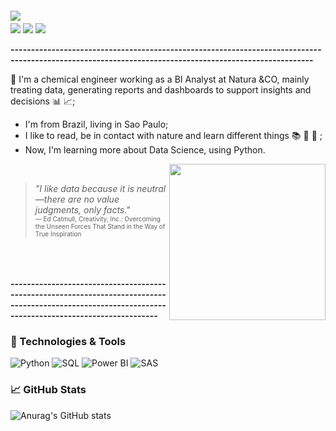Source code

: 
<img style="margin-top:-20px" src="https://i.ibb.co/NtcfQ1G/git1.png">


<div>
<a href="https://www.instagram.com/feerdefalco/" target="_blank"><img src="https://img.shields.io/badge/-Instagram-%23E4405F?style=for-the-badge&logo=instagram&logoColor=white" target="_blank"></a>
<a href = "mailto:fernanda.defalco7@gmail.com"><img src="https://img.shields.io/badge/Gmail-D14836?style=for-the-badge&logo=gmail&logoColor=white" target="_blank"></a>
<a href="https://www.linkedin.com/in/fernandadefalco/" target="_blank"><img src="https://img.shields.io/badge/-LinkedIn-%230077B5?style=for-the-badge&logo=linkedin&logoColor=white" target="_blank"></a>   
</div>

<b>------------------------------------------------------------------------------------------------------------------------------------------------------</b>

:white_square_button: I'm a chemical engineer working as a BI Analyst at Natura &CO, mainly treating data, generating reports and dashboards to support insights and decisions :bar_chart: :chart_with_upwards_trend:; <br />
 - I'm from Brazil, living in Sao Paulo;<br />
 - I like to read, be in contact with nature and learn different things :books: :sunflower: :leaves: ;<br />
 - Now, I'm learning more about Data Science, using Python.

 <img align="right" src="https://i.giphy.com/media/xT9C25UNTwfZuk85WP/giphy.webp" width = "250"><br />

>  <i>"I like data because it is neutral—there are no value judgments, only facts."</i><br />
> <font size="1">  ― Ed Catmull, Creativity, Inc.: Overcoming the Unseen Forces That Stand in the Way of True Inspiration </font> 
<br />
<br />
<br />
<b>------------------------------------------------------------------------------------------------------------------------------------------------------</b>

### 🔧 Technologies & Tools

![Python](https://img.shields.io/badge/-Python-000000?style=for-the-badge&logo=python)
![SQL](https://img.shields.io/badge/-SQL-000000?style=for-the-badge&logo=Microsoft%20SQL%20Server)
![Power BI](https://img.shields.io/badge/-Power%20BI-000000?style=for-the-badge&logo=Power%20BI)
![SAS](https://img.shields.io/badge/-SAS-000000?style=for-the-badge&logo=SAS)<br />



### &#x1f4c8; GitHub Stats
![Anurag's GitHub stats](https://github-readme-stats.vercel.app/api?username=fernandadefalco&show_icons=true&theme=apprentice&bg_color=#FFFFFF)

***

» Activity:
Your job is to copy out every line from the records above that has the word "href".

» Solution below:
<a href="https://www.instagram.com/feerdefalco/" target="_blank"><img src="https://img.shields.io/badge/-Instagram-%23E4405F?style=for-the-badge&logo=instagram&logoColor=white" target="_blank"></a>
<a href = "mailto:fernanda.defalco7@gmail.com"><img src="https://img.shields.io/badge/Gmail-D14836?style=for-the-badge&logo=gmail&logoColor=white" target="_blank"></a>
<a href="https://www.linkedin.com/in/fernandadefalco/" target="_blank"><img src="https://img.shields.io/badge/-LinkedIn-%230077B5?style=for-the-badge&logo=linkedin&logoColor=white" target="_blank"></a>   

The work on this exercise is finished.